Im Gerichtssaal verteidigten sich Verantwortliche des Glencore-Betriebs: Die Schadstoffbelastung sei zwar hoch gewesen, als Mithi starb, räumten sie ein, aber die Fabrik habe sich gar nicht an Grenzwerte halten müssen. Das sei so mit der Regierung vereinbart. Die Sambische Regierung habe das Kupferwerk bis ins Jahr 2015 von jeglicher Haftung für Umweltschäden befreit.
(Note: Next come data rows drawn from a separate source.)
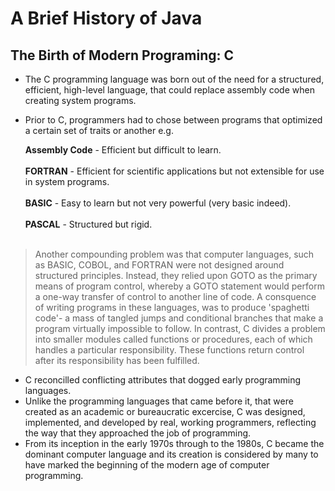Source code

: # A Brief History of Java

## The Birth of Modern Programing: C

* The C programming language was born out of the need for a structured, efficient, high-level language, that could replace assembly code when creating system programs.
* Prior to C, programmers had to chose between programs that optimized a certain set of traits or another e.g.
  
  **Assembly Code** - Efficient but difficult to learn. <br><br>
  **FORTRAN** - Efficient for scientific applications but not extensible for use in system programs. <br><br>
  **BASIC** - Easy to learn but not very powerful (very basic indeed). <br><br>
  **PASCAL** - Structured but rigid. <br><br>
  
 > Another compounding problem was that computer languages, such as BASIC, COBOL, and FORTRAN were not designed around structured principles. Instead, they relied upon GOTO as the primary means of program control, whereby a GOTO statement would perform a one-way transfer of control to another line of code. A consquence of writing programs in these languages, was to produce 'spaghetti code'- a mass of tangled jumps and conditional branches that make a program virtually impossible to follow. In contrast, C divides a problem into smaller modules called functions or procedures, each of which handles a particular responsibility. These functions return control after its responsibility has been fulfilled.

* C reconcilled conflicting attributes that dogged early programming languages.
* Unlike the programming languages that came before it, that were created as an academic or bureaucratic excercise, C was designed, implemented, and developed by real, working programmers, reflecting the way that they approached the job of programming.
* From its inception in the early 1970s through to the 1980s, C became the dominant computer language and its creation is considered by many to have marked the beginning of the modern age of computer programming.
Das Gericht liess diese Rechtfertigung nicht gelten. Das Urteil sieht im Obduktionsbericht den Beweis, dass Beatrice Mithi starb, weil sie Schwefelgas eingeatmet hatte. Darum müsse Glencore dem Witwer eine Entschädigung von umgerechnet 40'000 Franken zahlen und zudem für die Prozesskosten aufkommen.

Glencore erachtet Urteil als «nichtig»

Die Glencore-Fabrik Mopani hat das Urteil inzwischen ans höchste Gericht in Sambia weitergezogen. Gegenüber der «Rundschau» schreibt Glencore, dass man das Urteil als «nichtig erachtet». Es habe Verfahrensfehler gegeben. Zudem weist Glencore jegliche Schuld von sich. Die Firma habe weder fahrlässig gehandelt noch hätten Abgase den Tod von Beatrice Mithi verursacht.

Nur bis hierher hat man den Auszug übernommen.